I have to say the dealer supplied liner I have is a tight fit and the hidden top is great especially with a canopy. I haven't seen too many like mine. There's no brand on it. Was back in the day when they first became popular and mine is a dandy fits the F series perfectly.
As for scratches from the liner to the bed they will be nothing compared to the scratches from shovels and rakes off loading crushed gravel. Many loads of all types. The paint in the bed would be gone.
Not sure how the spray on liners hold up to crushed rock and shovels and rakes.
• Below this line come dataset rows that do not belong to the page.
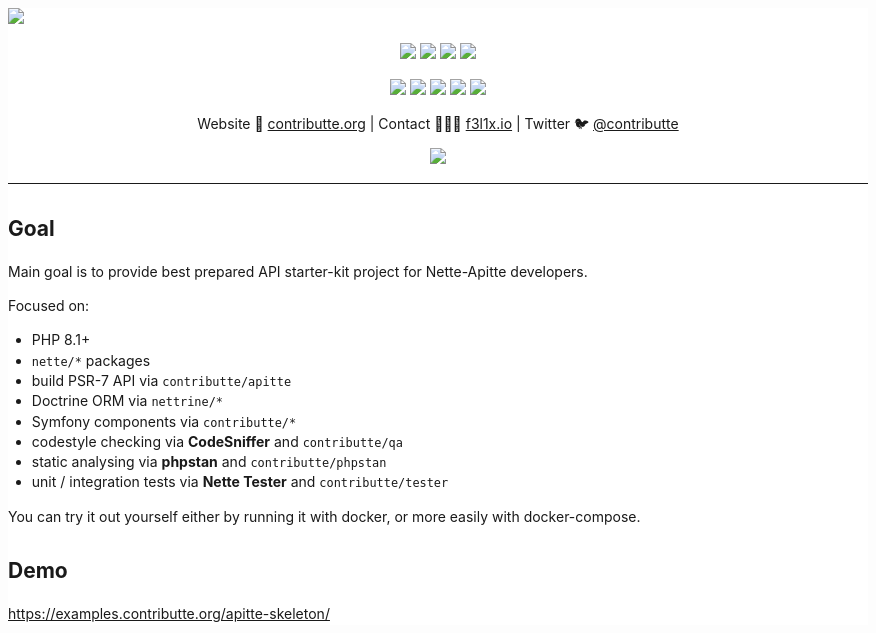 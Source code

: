 ![](https://heatbadger.now.sh/github/readme/contributte/apitte-skeleton/)

<p align=center>
  <a href="https://github.com/contributte/apitte-skeleton/actions"><img src="https://badgen.net/github/checks/contributte/apitte-skeleton/master"></a>
  <a href="https://coveralls.io/r/contributte/apitte-skeleton"><img src="https://badgen.net/coveralls/c/github/contributte/apitte-skeleton"></a>
  <a href="https://packagist.org/packages/contributte/apitte-skeleton"><img src="https://badgen.net/packagist/dm/contributte/apitte-skeleton"></a>
  <a href="https://packagist.org/packages/contributte/apitte-skeleton"><img src="https://badgen.net/packagist/v/contributte/apitte-skeleton"></a>
</p>
<p align=center>
  <a href="https://packagist.org/packages/contributte/apitte-skeleton"><img src="https://badgen.net/packagist/php/contributte/apitte-skeleton"></a>
  <a href="https://github.com/contributte/apitte-skeleton"><img src="https://badgen.net/github/license/contributte/apitte-skeleton"></a>
  <a href="https://bit.ly/ctteg"><img src="https://badgen.net/badge/support/gitter/cyan"></a>
  <a href="https://bit.ly/cttfo"><img src="https://badgen.net/badge/support/forum/yellow"></a>
  <a href="https://contributte.org/partners.html"><img src="https://badgen.net/badge/sponsor/donations/F96854"></a>
</p>

<p align=center>
Website 🚀 <a href="https://contributte.org">contributte.org</a> | Contact 👨🏻‍💻 <a href="https://f3l1x.io">f3l1x.io</a> | Twitter 🐦 <a href="https://twitter.com/contributte">@contributte</a>
</p>

<p align=center>
    <img src="https://api.microlink.io?url=https%3A%2F%2Fexamples.contributte.org%2Fapitte-skeleton%2F&overlay.browser=light&screenshot=true&meta=false&embed=screenshot.url"></img>
</p>

-----

## Goal

Main goal is to provide best prepared API starter-kit project for Nette-Apitte developers.

Focused on:

- PHP 8.1+
- `nette/*` packages
- build PSR-7 API via `contributte/apitte`
- Doctrine ORM via `nettrine/*`
- Symfony components via `contributte/*`
- codestyle checking via **CodeSniffer** and `contributte/qa`
- static analysing via **phpstan** and `contributte/phpstan`
- unit / integration tests via **Nette Tester** and `contributte/tester`

You can try it out yourself either by running it with docker, or more easily with docker-compose.

## Demo

https://examples.contributte.org/apitte-skeleton/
Really will depend on your intended use of the truck on what liner to choose...or go stock naked...
for a 38 gallon tank.
The Bed Bolts would not come off with my 1/2" air impact gun. They were kind of like welded
on with the rust.
I ended up using my 4" grinder to grind off the Bolt heads thinking they were just carriage bolts,
and would just drop on down and out. Wrong.
They are oval shape under the head so they don`t spin as mentioned above, and the hole the
bolt shaft goes through is too small for the oval part to drop through.
I thought of cutting off the Nuts under the frame rail, but with the plastic fuel lines near the L/F
bolt, I just decided to grind off the heads.
I used my Cherry Picker and HF ratchet straps hooked to the 4 corner to lift the bed. tI wasn`t
coming up easily and was straining the straps, so added one hooked to each wheel arch, then
started to rise.
Then used the torch and cut off the bolts between the bed and frame, and drove the truck forward.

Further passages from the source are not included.